# Lecture 04       

## Pandas [Basics](#Basics)
                                       
## Introduction To [Data-munging](#Munging)
                                       
   - Add new manipulated variables     
   - Separate char to new variables    
   - Convert variables to numeric or factor               
   - Some string manipulations         
   - Rename variables                  
   - Filter out different observations 
     - conditional selection           
     - tabulate frequency of a var     
     - missing values                  
     - replace values                  
     - duplicates                      
   - Using pipes                
   - Sorting data                      
                                       
#### Case-study 

- Based on: Chapter 02, A:              
    - Finding a good deal among hotels: data preparation              
                                      
#### Dataset:                              
- hotels-europe 
---

## Pandas Basics

[Pandas](#https://pandas.pydata.org/) is the most popular data container in Python for data manipulation and analysis.
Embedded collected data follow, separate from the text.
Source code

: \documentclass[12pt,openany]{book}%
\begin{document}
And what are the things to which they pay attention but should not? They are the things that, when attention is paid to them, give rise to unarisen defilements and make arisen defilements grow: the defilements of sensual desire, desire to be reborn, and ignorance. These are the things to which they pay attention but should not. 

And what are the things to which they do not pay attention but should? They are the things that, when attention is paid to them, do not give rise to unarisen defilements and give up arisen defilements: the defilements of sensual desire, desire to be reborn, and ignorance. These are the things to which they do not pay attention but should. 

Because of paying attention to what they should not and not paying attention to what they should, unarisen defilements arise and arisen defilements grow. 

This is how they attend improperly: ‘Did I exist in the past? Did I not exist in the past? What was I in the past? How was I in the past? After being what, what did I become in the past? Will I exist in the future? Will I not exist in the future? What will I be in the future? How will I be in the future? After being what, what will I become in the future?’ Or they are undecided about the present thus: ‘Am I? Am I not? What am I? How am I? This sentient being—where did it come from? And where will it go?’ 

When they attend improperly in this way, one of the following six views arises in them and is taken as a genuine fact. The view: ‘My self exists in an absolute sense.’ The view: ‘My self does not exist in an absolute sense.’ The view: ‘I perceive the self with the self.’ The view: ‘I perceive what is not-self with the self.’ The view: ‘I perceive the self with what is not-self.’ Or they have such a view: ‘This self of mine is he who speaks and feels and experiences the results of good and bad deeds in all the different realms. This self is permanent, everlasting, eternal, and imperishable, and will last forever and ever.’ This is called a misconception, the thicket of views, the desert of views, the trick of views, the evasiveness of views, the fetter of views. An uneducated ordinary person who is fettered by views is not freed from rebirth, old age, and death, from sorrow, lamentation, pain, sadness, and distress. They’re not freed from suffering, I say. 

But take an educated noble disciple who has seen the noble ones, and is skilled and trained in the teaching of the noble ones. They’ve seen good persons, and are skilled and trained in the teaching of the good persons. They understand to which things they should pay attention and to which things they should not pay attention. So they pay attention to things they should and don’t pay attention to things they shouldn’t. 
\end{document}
Pandas has two primary data structures: `Series` and `DataFrames`. Series are similar to Python lists or numpy vectors: they are one dimensional. They are more flexible asy can contain mixed types! A Series object  also has an index which is printed along the values when it goes _toString_. Pandas Series are the main building blocks of the Pandas DataFrames.

In [None]:
import pandas as pd
import numpy as np
import warnings

warnings.filterwarnings("ignore")

In [None]:
ps = pd.Series(['a', 2, np.pi, 36])
print(ps)

In [None]:
# values only
print(ps.values)

In [None]:
# indices only
print(ps.index)

We can use the list slicing indices to acces data...

In [None]:
print(ps[1:3])

There are two other syntax options for data access:
- `.loc[]` provides access using the _index values_
- `iloc[]` uses the index positions

In [None]:
ps = pd.Series(
    data = ['mozzarella caprese',  'Wiener Schnitzel', 'Schwartwalder Kirschtorte', 'lemonade', 'whiskey'], 
    index = ['appetizer', 'main course', 'dessert', 'beverage', 'alcohol']
)

In [None]:
ps

In [None]:
ps.loc[['appetizer', 'dessert', 'beverage']]

In [None]:
ps.iloc[1:3]

DataFrames are 'two-dimensional, size-mutable, potentially heterogeneous tabular data'. Each DataFrame is eventually a collection of Pandas Series.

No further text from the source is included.